Wow.
While I thought Beta 2 was a large step backwards, I think the July CTP is a gigantic leap forwards. This OS is certainly well on its way to being prime time. I've been using it for about half a day now, and I've only reported two issues (one of which is annoying and I can imagine it being fixed, the other is most likely a bug with Trillian), neither of which are terrible.
So I've decided that I'm going to try to make the switch. I've moved most of my dev stuff over to the Vista partition and I'm going to give it a heavy stress test by using it daily and see what crops up.
The first thing that I noticed is the amount of visual polish that's in this release. Not only is the OS more snappy than previous ones, the eye candy is finally functional. There are some major new things which I've never noticed before, probably because I've never really been able to use the OS to this extent.

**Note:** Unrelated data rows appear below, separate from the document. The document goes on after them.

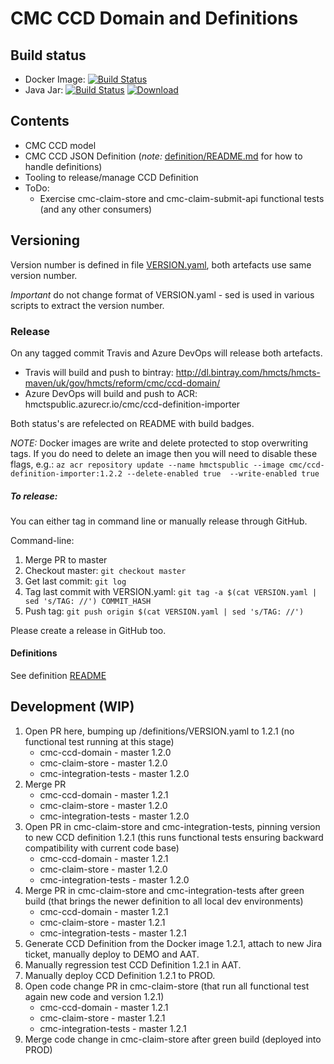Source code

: # CMC CCD Domain and Definitions

## Build status

- Docker Image: [![Build Status](https://dev.azure.com/hmcts/CNP/_apis/build/status/hmcts.cmc-ccd-domain?branchName=master)](https://dev.azure.com/hmcts/CNP/_build/latest?definitionId=176&branchName=master)
- Java Jar: [![Build Status](https://travis-ci.com/hmcts/cmc-ccd-domain.svg?branch=master)](https://travis-ci.com/hmcts/cmc-ccd-domain) [![Download](https://api.bintray.com/packages/hmcts/hmcts-maven/cmc-ccd-domain/images/download.svg) ](https://bintray.com/hmcts/hmcts-maven/cmc-ccd-domain/_latestVersion)

## Contents

* CMC CCD model
* CMC CCD JSON Definition (*note:* [definition/README.md](./definition/README.md) for how to handle definitions)
* Tooling to release/manage CCD Definition
* ToDo:
    * Exercise cmc-claim-store and cmc-claim-submit-api functional tests (and any other consumers)

## Versioning

Version number is defined in file [VERSION.yaml](./VERSION.yaml), both artefacts use same version number.

*Important* do not change format of VERSION.yaml - sed is used in various scripts to extract the version number.

### Release

On any tagged commit Travis and Azure DevOps will release both artefacts. 

- Travis will build and push to bintray: http://dl.bintray.com/hmcts/hmcts-maven/uk/gov/hmcts/reform/cmc/ccd-domain/
- Azure DevOps will build and push to ACR: hmctspublic.azurecr.io/cmc/ccd-definition-importer

Both status's are refelected on README with build badges.

*NOTE:* Docker images are write and delete protected to stop overwriting tags. 
If you do need to delete an image then you will need to disable these flags, 
e.g.: `az acr repository update --name hmctspublic --image cmc/ccd-definition-importer:1.2.2 --delete-enabled true  --write-enabled true` 

##### To release:

You can either tag in command line or manually release through GitHub.

Command-line:

1. Merge PR to master
1. Checkout master: `git checkout master`
1. Get last commit: `git log`
1. Tag last commit with VERSION.yaml: `git tag -a $(cat VERSION.yaml | sed 's/TAG: //') COMMIT_HASH`
1. Push tag: `git push origin $(cat VERSION.yaml | sed 's/TAG: //')`

Please create a release in GitHub too.

#### Definitions

See definition [README](./definition/README.md#)

## Development (WIP)

1. Open PR here, bumping up /definitions/VERSION.yaml to 1.2.1 (no functional test running at this stage)
    * cmc-ccd-domain - master 1.2.0
    * cmc-claim-store - master 1.2.0
    * cmc-integration-tests - master 1.2.0
1. Merge PR
    * cmc-ccd-domain - master 1.2.1
    * cmc-claim-store - master 1.2.0
    * cmc-integration-tests - master 1.2.0
1. Open PR in cmc-claim-store and cmc-integration-tests, pinning version to new CCD definition 1.2.1 (this runs functional tests ensuring backward compatibility with current code base)
    * cmc-ccd-domain - master 1.2.1
    * cmc-claim-store - master 1.2.0
    * cmc-integration-tests - master 1.2.0
1. Merge PR in cmc-claim-store and cmc-integration-tests after green build (that brings the newer definition to all local dev environments)
    * cmc-ccd-domain - master 1.2.1
    * cmc-claim-store - master 1.2.1
    * cmc-integration-tests - master 1.2.1
1. Generate CCD Definition from the Docker image 1.2.1, attach to new Jira ticket, manually deploy to DEMO and AAT. 
1. Manually regression test CCD Definition 1.2.1 in AAT.
1. Manually deploy CCD Definition 1.2.1 to PROD.
1. Open code change PR in cmc-claim-store (that run all functional test again new code and version 1.2.1)
    * cmc-ccd-domain - master 1.2.1
    * cmc-claim-store - master 1.2.1
    * cmc-integration-tests - master 1.2.1
1. Merge code change in cmc-claim-store after green build (deployed into PROD)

For instance, when you mouse over items on the task bar, you're presented with a mini shot of that item, sort of like a tool tip on steroids. Hitting Windows+Tab (instead of Alt+Tab) brings you into an Expose-like window switcher, which is a useful extension. The main reason I've hated Expose on the Mac is because it requires knowing an archaic F-key and I can never remember which one does what and when. The nice thing about Windows+Tab is that it's an easy and sensible extension of Alt+Tab and Ctrl+Tab, which already do this same functionality. That being said, Alt+Tab was also given an overhaul into showing the application snapshots as well, so the Windows+Tab thing is just eye candy in a different presentation.
I can finally see the glass look on my desktop since my machine can actually handle it (yay for getting a new video card), and it looks pretty spiffy. I don't require it, but it doesn't bother me either.
Most of the control UI hasn't changed that much compared to previous versions. However, there's a new progress wheel indicator which has made an appearance in this release which I tend to like. However, some UI has come and gone, so we'll see if this makes it into the fc's or not.
I've had no application breakage for any apps. Everything I use works like a charm, which is always nice to have happen when updating the OS. Especially when it's a major upgrade like XP to Vista, instead of a minor upgrade, like 10.3 to 10.4.
Just so I don't sound like a gushing fanboy, there is one thing which annoyed me until I figured out how to solve it. Windows explorer denies you access (by default) to certain folders which I don't think it should deny you access to. For instance, the Documents and Settings folder for your user. Those are my files (otherwise, why are they under my username) and why should I be blocked from getting access to them? The solution was to grant myself access, but that seems silly since they are my own files, after all.
So that's my take on Vista's July CTP. Anyone else using it and have something to add?
Set Exposé to trigger when the third mouse button is clicked. Then you can just click the scroll wheel to see all your windows.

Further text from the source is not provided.